My 8-core Xeon Xserve seemed particularly noisy yesterday. The lights up front showed constant low-level CPU activity. That’s always suspicious. Cracking open Activity Monitor, I noted that launchd was chewing up 6-7 percent CPU. I went digging around my logs, and eventually came across a slew of these in secure.log:

May 28 14:04:24 maxx sshd[35110]: reverse mapping checking getaddrinfo for ip-88-188.neuviz.net.id [203.128.88.188] failed – POSSIBLE BREAK-IN ATTEMPT!
May 28 14:04:24 maxx sshd[35110]: Invalid user username from 203.128.88.188

That’s a verbatim cut from my log. Someone tried to log into my server as “username.” Next were “user,” “admin” and “test,” and then the dictionary words kicked in.

I don’t  see much need to protect the IP address of the PITA running a dictionary attack against my Xserve, whether that IP is bot-ed or not.

This is a log message that most admins would ignore. It’s notice that a break-in, if that’s what it was, was thwarted. But I’m a carbon minimalist. This jack-off is running up my electric bill by keeping my CPUs from sleeping. I wanted to cut him off before he stole my cycles and log space.

I already have sshd configured to accept logins from only one user, but this genius kept pounding on my server, filling up my log while I watched.

Instinct pulled me toward a new firewall rule, but I wondered: Are launchd’s TCP services run in a wrapper like they were in the old days?
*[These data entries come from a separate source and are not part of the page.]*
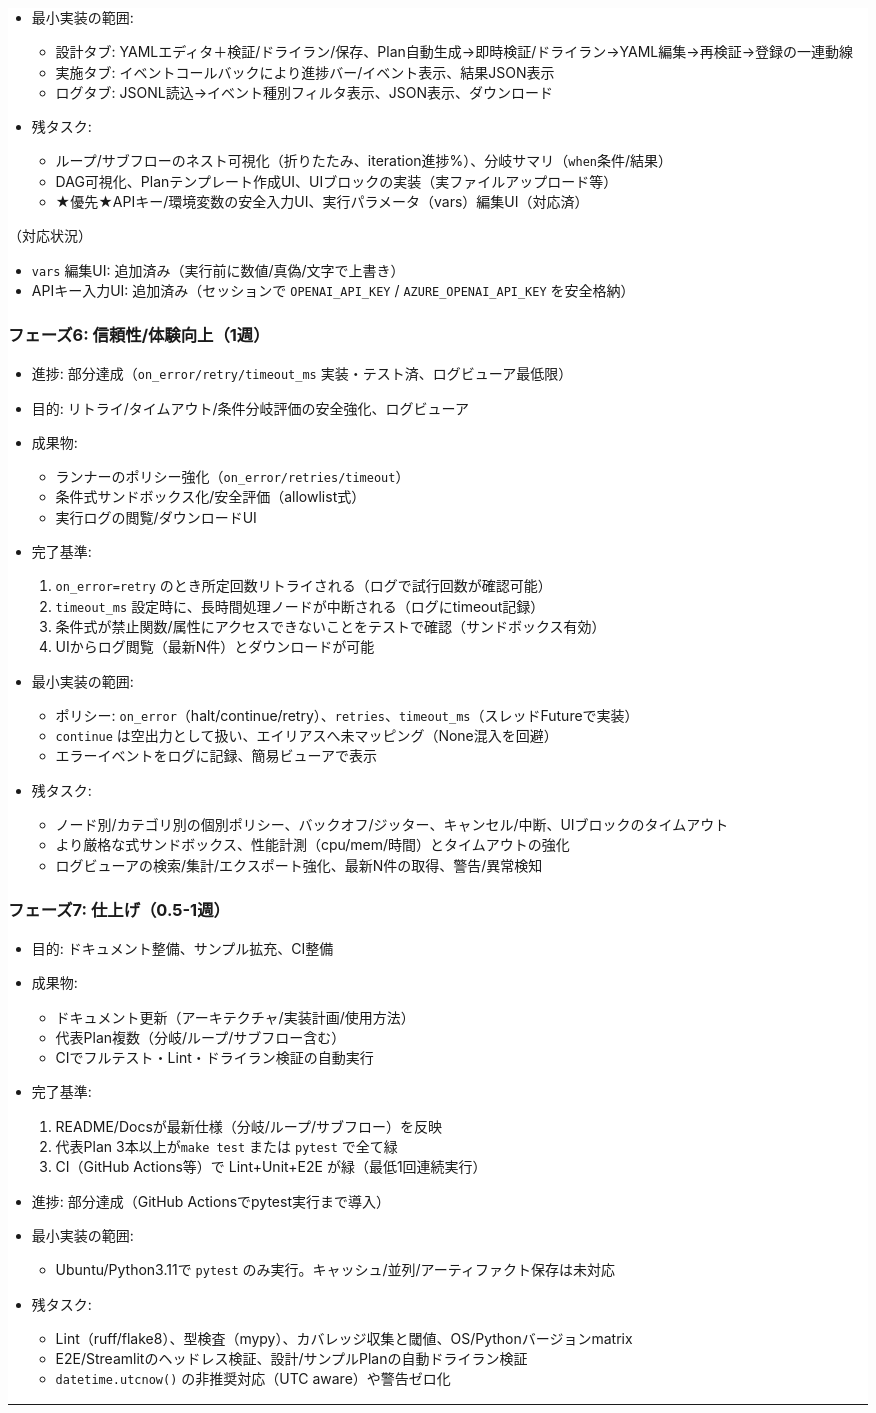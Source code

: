 - 最小実装の範囲:
  - 設計タブ: YAMLエディタ＋検証/ドライラン/保存、Plan自動生成→即時検証/ドライラン→YAML編集→再検証→登録の一連動線
  - 実施タブ: イベントコールバックにより進捗バー/イベント表示、結果JSON表示
  - ログタブ: JSONL読込→イベント種別フィルタ表示、JSON表示、ダウンロード

- 残タスク:
  - ループ/サブフローのネスト可視化（折りたたみ、iteration進捗%）、分岐サマリ（`when`条件/結果）
  - DAG可視化、Planテンプレート作成UI、UIブロックの実装（実ファイルアップロード等）
  - ★優先★APIキー/環境変数の安全入力UI、実行パラメータ（vars）編集UI（対応済）

（対応状況）
- `vars` 編集UI: 追加済み（実行前に数値/真偽/文字で上書き）
- APIキー入力UI: 追加済み（セッションで `OPENAI_API_KEY` / `AZURE_OPENAI_API_KEY` を安全格納）

### フェーズ6: 信頼性/体験向上（1週）
- 進捗: 部分達成（`on_error/retry/timeout_ms` 実装・テスト済、ログビューア最低限）
- 目的: リトライ/タイムアウト/条件分岐評価の安全強化、ログビューア
- 成果物:
  - ランナーのポリシー強化（`on_error/retries/timeout`）
  - 条件式サンドボックス化/安全評価（allowlist式）
  - 実行ログの閲覧/ダウンロードUI
- 完了基準:
  1. `on_error=retry` のとき所定回数リトライされる（ログで試行回数が確認可能）
  2. `timeout_ms` 設定時に、長時間処理ノードが中断される（ログにtimeout記録）
  3. 条件式が禁止関数/属性にアクセスできないことをテストで確認（サンドボックス有効）
  4. UIからログ閲覧（最新N件）とダウンロードが可能

- 最小実装の範囲:
  - ポリシー: `on_error`（halt/continue/retry）、`retries`、`timeout_ms`（スレッドFutureで実装）
  - `continue` は空出力として扱い、エイリアスへ未マッピング（None混入を回避）
  - エラーイベントをログに記録、簡易ビューアで表示

- 残タスク:
  - ノード別/カテゴリ別の個別ポリシー、バックオフ/ジッター、キャンセル/中断、UIブロックのタイムアウト
  - より厳格な式サンドボックス、性能計測（cpu/mem/時間）とタイムアウトの強化
  - ログビューアの検索/集計/エクスポート強化、最新N件の取得、警告/異常検知

### フェーズ7: 仕上げ（0.5-1週）
- 目的: ドキュメント整備、サンプル拡充、CI整備
- 成果物:
  - ドキュメント更新（アーキテクチャ/実装計画/使用方法）
  - 代表Plan複数（分岐/ループ/サブフロー含む）
  - CIでフルテスト・Lint・ドライラン検証の自動実行
- 完了基準:
  1. README/Docsが最新仕様（分岐/ループ/サブフロー）を反映
  2. 代表Plan 3本以上が`make test` または `pytest` で全て緑
  3. CI（GitHub Actions等）で Lint+Unit+E2E が緑（最低1回連続実行）

- 進捗: 部分達成（GitHub Actionsでpytest実行まで導入）
- 最小実装の範囲:
  - Ubuntu/Python3.11で `pytest` のみ実行。キャッシュ/並列/アーティファクト保存は未対応
- 残タスク:
  - Lint（ruff/flake8）、型検査（mypy）、カバレッジ収集と閾値、OS/Pythonバージョンmatrix
  - E2E/Streamlitのヘッドレス検証、設計/サンプルPlanの自動ドライラン検証
  - `datetime.utcnow()` の非推奨対応（UTC aware）や警告ゼロ化

---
If so, then /etc/hosts.allow and /etc/hosts.deny (type “man 5 hosts_access” in Terminal) will filter connection attempts. I decided that there’s no harm in trying, so I poured the following into my server’s /etc/hosts.deny file:

ALL:  203.128.88.188

It worked immediately. The log went quiet, my CPU utilization fell below 1 percent and my Xserve fans spun back down to a whisper.